CNS Vasculitis

Afeerah Mumtaz (1), Junaid Kalia (2)
1- King Edward Medical University
2 - Founder AINeuroCare


 

Introduction

  • Vasculitides are a heterogenous group of disorders characterized by inflammation of blood vessels restricting blood flow to the vital organs and tissues and thus,causing severe damage.
  • CNS vasculitis particularly refers to the inflammation and resultant blockage of the blood vessels supplying brain and spinal cord.

Classification

  • CNS vasculitis is classified as follows;
      1. Primary angiitis of CNS
      1. Systemic vasculitis involving CNS
      1. Secondary (Secondary CNS vasculitis)
  • Primary Angiitis of CNS:
It is confined to brain and spinal cord and not associated with any other systemic disease
  • Systemic vasculitis involving CNS
It may be of large calibre arteries, medium calibre arteries or small calibre arteries
  • Secondary CNS vasculitis:
It occurs in the presence of other autoimmune disorders like SLE (systemic lupus erythematosus), dermatomyositis, rheumatoid arthritis and bacterial and viral infections

Clinical Features

Some general features of CNS vasculitis are as follows

  • New, severe headache
  • Strokes or mini strokes (transient ischemic attacks)
  • Visual impairment (diplopia,blurred vision,papilledema)
  • Confusion or forgetfulness
  • Hemiparesis or may be quadriparesis
  • Aphasia
  • Loss of balance and gait disturbance
  • Sensation abnormalities (numbness and tingling particularly on one side of body)
  • Seizures or convulsions
Presence of above features make CNS vasculitis a probable diagnosis.
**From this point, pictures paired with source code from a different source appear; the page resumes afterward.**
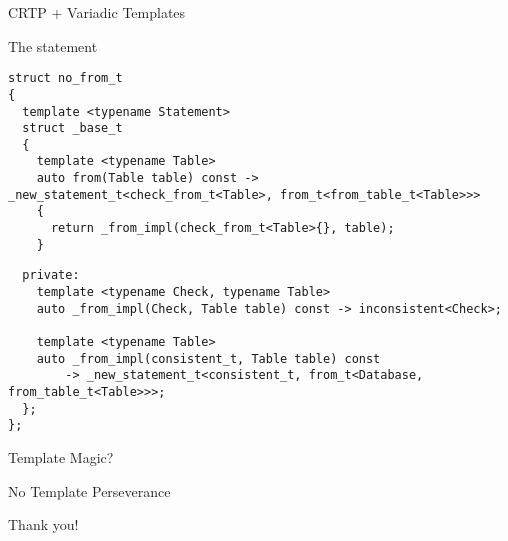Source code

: \documentclass[aspectratio=169,xcolor=dvipsnames]{beamer}
\begin{document}
\begin{frame}[fragile]{CRTP + Variadic Templates}
    \begin{block}{The statement}
        \begin{lstlisting}
struct no_from_t
{
  template <typename Statement>
  struct _base_t
  {
    template <typename Table>
    auto from(Table table) const -> _new_statement_t<check_from_t<Table>, from_t<from_table_t<Table>>>
    {
      return _from_impl(check_from_t<Table>{}, table);
    }
        \end{lstlisting}
\pause
        \begin{lstlisting}
  private:
    template <typename Check, typename Table>
    auto _from_impl(Check, Table table) const -> inconsistent<Check>;

    template <typename Table>
    auto _from_impl(consistent_t, Table table) const
        -> _new_statement_t<consistent_t, from_t<Database, from_table_t<Table>>>;
  };
};
        \end{lstlisting}
    \end{block}
\end{frame}

\begin{frame}[fragile]{Template Magic?}
    \begin{block}{No}
        \pause
        Template Perseverance
    \end{block}
\end{frame}

\begin{frame}[fragile]{}
        \huge Thank you!\\
\end{frame}
\end{document}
However, confirmation can be done by taking into account the clinical manifestations associated with different types of CNS vasculitis.

Primary angiitis of CNS

Overview

  • It can occur at any age but is very uncommon in children. Most of the patients at the time of diagnosis are between the ages of 40 and 60 years.
  • Women are slightly more frequently affected than men.
  • Onset could be abrupt but is usually gradual and progressive in course.

Clinical manifestations

  • These are diverse and non-specific. However, the most common features include
  • Headache
  • Altered cognition
  • Persistent neurologic deficit or stroke
  • These are also the initial manifestations in about 75% of cases. In children,however, seizures are commonly observed.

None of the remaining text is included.